Comment 5 for bug 1640518

Revision history for this message
Andrew Morrow (acmorrow) wrote :

The following are reproduction instructions for the behavior that we are observing on Ubuntu 16.04 ppc64le. Note that we have run this same test on RHEL 7.1 ppc64le, and we do not observe any stack corruption. Note also that building and running this repro may depend on certain system libraries (SSL, etc) or python libraries being available on the system. Please install as needed. The particular commit here is fairly recent, just one that I happen to know demonstrates the issue.
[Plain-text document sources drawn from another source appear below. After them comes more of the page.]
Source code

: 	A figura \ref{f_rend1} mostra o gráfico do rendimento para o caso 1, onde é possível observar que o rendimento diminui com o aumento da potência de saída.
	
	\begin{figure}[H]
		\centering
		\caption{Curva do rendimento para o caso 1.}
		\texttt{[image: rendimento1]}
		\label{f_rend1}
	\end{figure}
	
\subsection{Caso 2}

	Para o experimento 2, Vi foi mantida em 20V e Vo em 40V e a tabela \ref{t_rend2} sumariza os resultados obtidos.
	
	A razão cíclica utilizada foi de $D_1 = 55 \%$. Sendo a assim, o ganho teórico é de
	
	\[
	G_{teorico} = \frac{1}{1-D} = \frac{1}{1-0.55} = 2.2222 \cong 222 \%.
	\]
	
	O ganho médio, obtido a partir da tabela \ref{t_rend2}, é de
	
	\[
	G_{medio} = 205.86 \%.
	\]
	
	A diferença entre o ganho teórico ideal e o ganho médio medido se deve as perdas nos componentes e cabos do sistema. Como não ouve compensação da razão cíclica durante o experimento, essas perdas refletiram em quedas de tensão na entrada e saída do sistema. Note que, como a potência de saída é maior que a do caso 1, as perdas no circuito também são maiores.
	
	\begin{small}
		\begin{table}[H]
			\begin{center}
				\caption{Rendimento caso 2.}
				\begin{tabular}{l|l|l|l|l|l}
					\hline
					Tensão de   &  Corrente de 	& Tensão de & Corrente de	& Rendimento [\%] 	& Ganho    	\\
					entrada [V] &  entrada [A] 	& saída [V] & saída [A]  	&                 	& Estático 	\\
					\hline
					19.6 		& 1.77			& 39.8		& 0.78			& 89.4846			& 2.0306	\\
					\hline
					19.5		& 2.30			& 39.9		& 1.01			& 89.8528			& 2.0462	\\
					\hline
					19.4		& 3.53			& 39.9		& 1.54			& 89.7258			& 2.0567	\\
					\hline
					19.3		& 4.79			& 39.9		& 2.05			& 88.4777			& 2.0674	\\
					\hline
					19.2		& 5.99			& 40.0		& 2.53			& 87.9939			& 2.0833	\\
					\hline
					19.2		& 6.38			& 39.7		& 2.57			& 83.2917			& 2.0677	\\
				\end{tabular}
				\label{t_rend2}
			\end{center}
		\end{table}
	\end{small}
- git clone https://github.com/mongodb/mongo.git
- cd mongo
- git checkout 3220495083b0d678578a76591f54ee1d7a5ec5df
- git apply acm.nov9.patch
- python ./buildscripts/scons.py CC=/usr/bin/gcc CXX=/usr/bin/g++ CCFLAGS="-mcpu=power8 -mtune=power8 -mcmodel=medium" --ssl --implicit-cache --build-fast-and-loose -j$(echo "$(grep -c processor /proc/cpuinfo)/2" | bc) ./mongo ./mongod ./mongos
- ulimit -c unlimited && python buildscripts/resmoke.py --suites=concurrency_sharded --storageEngine=wiredTiger --excludeWithAnyTags=requires_mmapv1 --dbpathPrefix=... --repeat=500 --continueOnFailure

Note that you should provide an actual argument for the --dbpathPrefix argument in the last step, as this is where the running database instances will store data.

You will need to leave this running for several hours, perhaps overnight. In our runs, we find that about 1% of the repeated runs of the test fail, dropping a core.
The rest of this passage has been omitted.